Dr. Erich Dessauer, ein angesehener Anwalt. Philippine Reinauer, die mit über 80 Jahren aus der Pflegeanstalt nach Auschwitz verbracht und ermordet wurde. Allerdings sei nach den Worten der Bürgermeisterin nicht nur in Auschwitz gemordet worden. In vielen namenlose Orten in den Wäldern von Belarus oder nach Riga sind viele Jüdinnen und Juden aus Tübingen verschleppt und eiskalt ermordet worden.

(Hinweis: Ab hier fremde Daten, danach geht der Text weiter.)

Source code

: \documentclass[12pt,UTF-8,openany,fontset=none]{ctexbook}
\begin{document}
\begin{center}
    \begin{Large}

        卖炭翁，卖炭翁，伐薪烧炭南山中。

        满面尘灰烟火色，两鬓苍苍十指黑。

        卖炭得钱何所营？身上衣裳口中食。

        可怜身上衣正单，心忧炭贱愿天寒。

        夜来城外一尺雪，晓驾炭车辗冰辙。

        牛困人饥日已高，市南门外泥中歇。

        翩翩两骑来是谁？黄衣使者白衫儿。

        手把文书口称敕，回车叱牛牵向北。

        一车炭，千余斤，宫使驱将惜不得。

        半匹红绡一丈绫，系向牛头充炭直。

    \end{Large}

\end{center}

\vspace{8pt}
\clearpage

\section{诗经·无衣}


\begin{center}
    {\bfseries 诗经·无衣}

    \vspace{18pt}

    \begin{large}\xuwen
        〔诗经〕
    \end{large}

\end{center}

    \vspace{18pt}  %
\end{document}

Die achtjährig Ruth Marx etwa, die nichts anderes kannte als Verfolgung und Verschleppung. Zusammen mit ihrer Mutter wurde sie in Riga erschossen, ebenso Paula Hirsch mit ihrem Sohn Erich, so die Bürgermeisterin. Aber: Selbst diejenigen, die die Shoah überlebten, „blieben seelisch und körperlich versehrt zurück, waren heimatlos geworden, nach Auslöschung ihrer Familien allein, sie hatten jede Zuversicht und all ihre Träume verloren“, sagte Schäfer-Vogel.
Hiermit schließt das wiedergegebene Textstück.